[Saved data entries]
•••

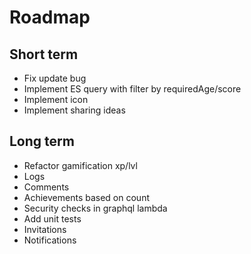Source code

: Roadmap
=======

Short term
----------

- Fix update bug
- Implement ES query with filter by requiredAge/score
- Implement icon
- Implement sharing ideas

Long term
---------

- Refactor gamification xp/lvl
- Logs
- Comments
- Achievements based on count
- Security checks in graphql lambda
- Add unit tests
- Invitations
- Notifications
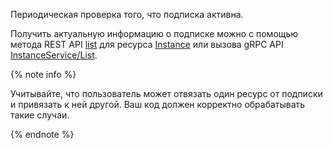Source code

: Периодическая проверка того, что подписка активна.

Получить актуальную информацию о подписке можно с помощью метода REST API [list](../../marketplace/license-manager/api-ref/Instance/list.md) для ресурса [Instance](../../marketplace/license-manager/api-ref/Instance/index.md) или вызова gRPC API [InstanceService/List](../../marketplace/license-manager/api-ref/grpc/instance_service.md#List).

{% note info %}

Учитывайте, что пользователь может отвязать один ресурс от подписки и привязать к ней другой. Ваш код должен корректно обрабатывать такие случаи.

{% endnote %}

•••

Task item:
Copy the records above from the first line through the line containing "что подписка активна.", both included, and leave out any pictures.

Written response:
Source code

: Roadmap
=======

Short term
----------

- Fix update bug
- Implement ES query with filter by requiredAge/score
- Implement icon
- Implement sharing ideas

Long term
---------

- Refactor gamification xp/lvl
- Logs
- Comments
- Achievements based on count
- Security checks in graphql lambda
- Add unit tests
- Invitations
- Notifications
Source code

: Периодическая проверка того, что подписка активна.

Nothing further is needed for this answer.